In 1923, the distinguished tonalist painter Percy Gray (1869 – 1952) moved to Monterey. His remarkable, quiet, introspective watercolor paintings are cherished by collectors today for their ability to capture the mysterious, misty qualities of the local landscape.

Percy Gray "Poppies and Eucalyptus"    SOLD

In 1927, The Carmel Art Association was formed, founded by artists Josephine Culbertson and Ida Johnson. Early members of the group included Paul Dougherty and E. Charlton Fortune. Their mission statement explains that “the Association exists to provide its members with a permanent art gallery, to advance knowledge of, and interest in the arts, and to create a spirit of cooperation and fellowship among artists and the community”. The association is the second oldest operating non-profit artist cooperative in the United States, after a group in Rockport, Massachusetts, and to this day, member artists are always selected by their peers.

Fine examples of the rich artistic history of the Carmel/Monterey area can be found in museums throughout California and the United States.
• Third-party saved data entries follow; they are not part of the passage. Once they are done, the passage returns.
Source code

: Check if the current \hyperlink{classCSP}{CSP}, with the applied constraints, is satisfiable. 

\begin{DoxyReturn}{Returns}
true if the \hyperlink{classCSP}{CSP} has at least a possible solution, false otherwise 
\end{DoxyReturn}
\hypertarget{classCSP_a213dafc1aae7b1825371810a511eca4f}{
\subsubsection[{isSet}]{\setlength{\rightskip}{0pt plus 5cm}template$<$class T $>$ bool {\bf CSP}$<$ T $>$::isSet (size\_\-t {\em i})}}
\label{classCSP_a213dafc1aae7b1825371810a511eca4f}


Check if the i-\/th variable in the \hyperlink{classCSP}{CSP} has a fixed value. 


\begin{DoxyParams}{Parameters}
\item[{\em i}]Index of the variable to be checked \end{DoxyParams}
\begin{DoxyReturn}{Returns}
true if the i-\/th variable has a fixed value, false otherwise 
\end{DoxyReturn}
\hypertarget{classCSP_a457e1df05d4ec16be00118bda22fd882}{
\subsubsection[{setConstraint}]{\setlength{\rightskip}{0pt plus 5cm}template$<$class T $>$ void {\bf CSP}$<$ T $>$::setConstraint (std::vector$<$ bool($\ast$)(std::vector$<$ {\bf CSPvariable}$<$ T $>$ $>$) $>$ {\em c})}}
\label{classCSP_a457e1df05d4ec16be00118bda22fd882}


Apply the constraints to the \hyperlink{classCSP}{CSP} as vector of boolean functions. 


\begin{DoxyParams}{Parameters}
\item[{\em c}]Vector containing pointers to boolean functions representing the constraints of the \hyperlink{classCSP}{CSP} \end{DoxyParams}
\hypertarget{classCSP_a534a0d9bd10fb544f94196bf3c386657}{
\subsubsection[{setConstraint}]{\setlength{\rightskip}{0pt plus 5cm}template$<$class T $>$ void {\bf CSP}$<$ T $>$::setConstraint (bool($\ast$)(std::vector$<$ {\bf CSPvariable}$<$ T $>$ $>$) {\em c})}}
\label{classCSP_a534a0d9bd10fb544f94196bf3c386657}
Important paintings by artists including a large selection of works by Impressionist E. Charlton Fortune are currently on view at the Monterey Museum of Art in the exhibition “Land and Sea: Paintings and Photographs of Monterey and Beyond”. The exhibition continues through October 24, 2010.

For additional information regarding the available paintings featured in this post, please call William A. Karges Fine Art at (800) 833-9185 in Carmel, or visit our website at www.kargesfineart.com

Thursday, May 6, 2010

Millard Sheets Exhibit at Pasadena Museum of California Art

On February 14, 2010, the exhibit “Millard Sheets: The Early Years (1926 – 1944) opened at the Pasadena Museum of California Art. Curator Gordon McClelland has organized the first cohesive survey of the first two decades of this early California painter’s career.

Emma Jacobson-Sive, Pasadena Museum of California Art Director of Public Relations, noted “It is often a challenge to narrow down works of a prolific and important artist, but the emphasis on the time period--the earlier part of Sheets’ career--certainly helped focus the exhibition. The works selected capture the changes and evolution of the artist’s style and by including some of his successful students’ work, they also capture his influence too.”

Millard Sheets was born in Pomona, California, in 1907. He attended the Chouinard Art School in Los Angeles, studying with Clarence Hinkle. Following a painting trip through Europe, Sheets returned to Los Angeles to teach at Chouinard. He is best remembered for his depression-era regionalist works known as the “California Scene Paintings.” Sheets spent 20 years teaching at Scripps College, and 6 years as the director of the Otis Institute before retiring to Mendocino County in 1960.

Millard Sheets

“The Capitol Building” was a part of a larges series Millard Sheets completed in the 1950’s and early 60’s as a commission to promote areas serviced by United Airlines. The images were reproduced in a series of United Airline calendars to promote the wonder of travel.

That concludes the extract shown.